Other reforms would include finance (personal, business, government, political); economics; technology; social welfare; education; property rights and restrictions; informational autonomy (combining speech, privacy, and choice in numerous manners), etc., etc., etc.

I fear you're prematurely optimising based on misconceptions and ignorance.

I'm not claiming total knowledge, by a long shot. But I do believe my scope of consideration exceeds yours.

That was the obvious issue with all the blockchain smart contract stuff that was getting pushed previously. Any time it interacts with the physical world the blockchain goes out the window the moment on someone on the ground decides they don’t agree with it. Your cryptographically signed deed means nothing and can’t evict someone off the land.
There is little room for a property or money transfer system that leaves no avenue for legal recourse. And the DAO fork made it crystal clear why it was always just window dressing on the same social consensus game.
Sure there is, it's the one for people who are trying to avoid unjust legal recourse.
I said little room, not no room. For most entities using crypto where legal recourse is a more realistic threat model than scammers/hackers it isn't the unjust kind they are so worried about.
The "violence" in that case is taking someone's money away so they might lose their home or starve.
This comment ignores the cost of deploying government violence. In most of the world the government cannot "just" rubber hose every petty criminal on the basis that "he might have some crypto he's not telling us about". The people would not stand for it.
I think you misunderstood my comment. The scenario I was thinking of is something like a blockchain contract that declares you own a block of land. If a hacker stole the NFT land contract, the government and society would still agree it belongs to the real owner and thus the blockchain out of sync with reality.

A smart contract can't physically secure ownership of land.
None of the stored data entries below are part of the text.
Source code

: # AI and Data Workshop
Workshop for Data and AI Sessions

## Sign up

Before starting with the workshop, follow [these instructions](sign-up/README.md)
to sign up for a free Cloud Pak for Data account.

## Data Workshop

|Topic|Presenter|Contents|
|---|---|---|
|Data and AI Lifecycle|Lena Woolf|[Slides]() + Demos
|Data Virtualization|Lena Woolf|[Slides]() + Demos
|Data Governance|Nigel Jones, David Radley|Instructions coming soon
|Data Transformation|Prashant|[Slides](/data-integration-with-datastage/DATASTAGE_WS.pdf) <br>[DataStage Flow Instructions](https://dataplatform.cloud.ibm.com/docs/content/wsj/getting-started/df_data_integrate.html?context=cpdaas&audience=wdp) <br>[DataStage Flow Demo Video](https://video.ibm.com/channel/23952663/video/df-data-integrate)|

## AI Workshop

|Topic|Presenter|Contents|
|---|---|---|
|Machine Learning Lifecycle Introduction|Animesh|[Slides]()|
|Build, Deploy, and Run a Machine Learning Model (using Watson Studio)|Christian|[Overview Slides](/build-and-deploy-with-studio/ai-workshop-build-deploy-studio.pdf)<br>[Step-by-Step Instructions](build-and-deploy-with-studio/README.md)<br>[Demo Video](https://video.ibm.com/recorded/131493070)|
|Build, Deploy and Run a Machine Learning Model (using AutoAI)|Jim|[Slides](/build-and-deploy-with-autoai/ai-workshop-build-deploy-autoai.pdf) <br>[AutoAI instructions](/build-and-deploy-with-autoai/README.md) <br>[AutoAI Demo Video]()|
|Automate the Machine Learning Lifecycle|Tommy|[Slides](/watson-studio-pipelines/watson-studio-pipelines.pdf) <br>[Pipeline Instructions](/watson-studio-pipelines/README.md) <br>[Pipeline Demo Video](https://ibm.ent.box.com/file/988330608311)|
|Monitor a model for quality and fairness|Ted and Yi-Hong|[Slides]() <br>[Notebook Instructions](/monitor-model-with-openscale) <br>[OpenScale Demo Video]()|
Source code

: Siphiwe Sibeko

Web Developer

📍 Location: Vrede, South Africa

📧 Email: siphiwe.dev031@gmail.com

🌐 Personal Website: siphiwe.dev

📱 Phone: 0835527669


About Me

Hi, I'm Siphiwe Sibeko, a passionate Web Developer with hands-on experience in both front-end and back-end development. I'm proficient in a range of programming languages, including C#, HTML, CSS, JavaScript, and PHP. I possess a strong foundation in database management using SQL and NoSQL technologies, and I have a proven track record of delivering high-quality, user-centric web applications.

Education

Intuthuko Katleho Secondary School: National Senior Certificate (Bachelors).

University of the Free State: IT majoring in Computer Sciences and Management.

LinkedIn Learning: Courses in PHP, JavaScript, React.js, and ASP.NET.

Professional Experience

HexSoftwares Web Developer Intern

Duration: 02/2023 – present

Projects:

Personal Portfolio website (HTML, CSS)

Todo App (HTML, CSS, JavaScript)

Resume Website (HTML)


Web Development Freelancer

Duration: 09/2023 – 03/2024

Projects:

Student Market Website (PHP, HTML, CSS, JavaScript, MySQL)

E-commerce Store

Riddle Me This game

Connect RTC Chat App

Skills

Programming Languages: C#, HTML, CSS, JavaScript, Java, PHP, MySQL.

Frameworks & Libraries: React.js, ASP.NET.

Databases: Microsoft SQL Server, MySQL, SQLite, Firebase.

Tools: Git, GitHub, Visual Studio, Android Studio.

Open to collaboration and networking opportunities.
Even if the people did stand for it, it still costs money and human effort for the government to pay its police employees to do the rubber-hosing - and there are principle-agent problems like government agents being susceptible to bribes (perhaps in cryptocurrency!), being too lazy to enforce the written laws, or having personal scruples about cryptocurrency use.
There are already N governments, why would making government N+1 improve anything.
Imagine we had a versioned database with all the laws from all countries where one could compare them side by side. We could begin to understand the mood or spirit of each effort.

Law makers wouldn't need to pretend they are doing something unique.

You might do the same with all infrastructure projects. They can't all be cheap. Half should more expensive than average. It should be fascinating to see where the extra money is going.

Some goes towards corruption, some into incompetence but there should also be plenty of praise worthy efforts.

It seems we have the tools to do such things now without breaking the bank.

Think of the law as a truly outdated code base. Why would you do a rewrite you ask? Because we've learned a thing or two along the way?

> Imagine we had a versioned database with all the laws from all countries where one could compare them side by side. We could begin to understand the mood or spirit of each effort.

It would be good. There have been some attempts at source code style revision management for statutes (such as https://www.lafabriquedelaloi.fr/ ). Are they a useful start? What should be the next step?

I like the idea, especially the amendments you can visualize almost like a commit tree. They should add something to search like the oldest laws which often are deprecated and useless, in order to help get rid of them.

Last but not least, it is to maintain this website, last updates seem to be from 2022. But I can't manage to imagine if it's a lot of work or not.

Get more people involved to lower the bus factor and get people to pay for it. Coordinate with different countries?

Do what you enjoy or think meaningful.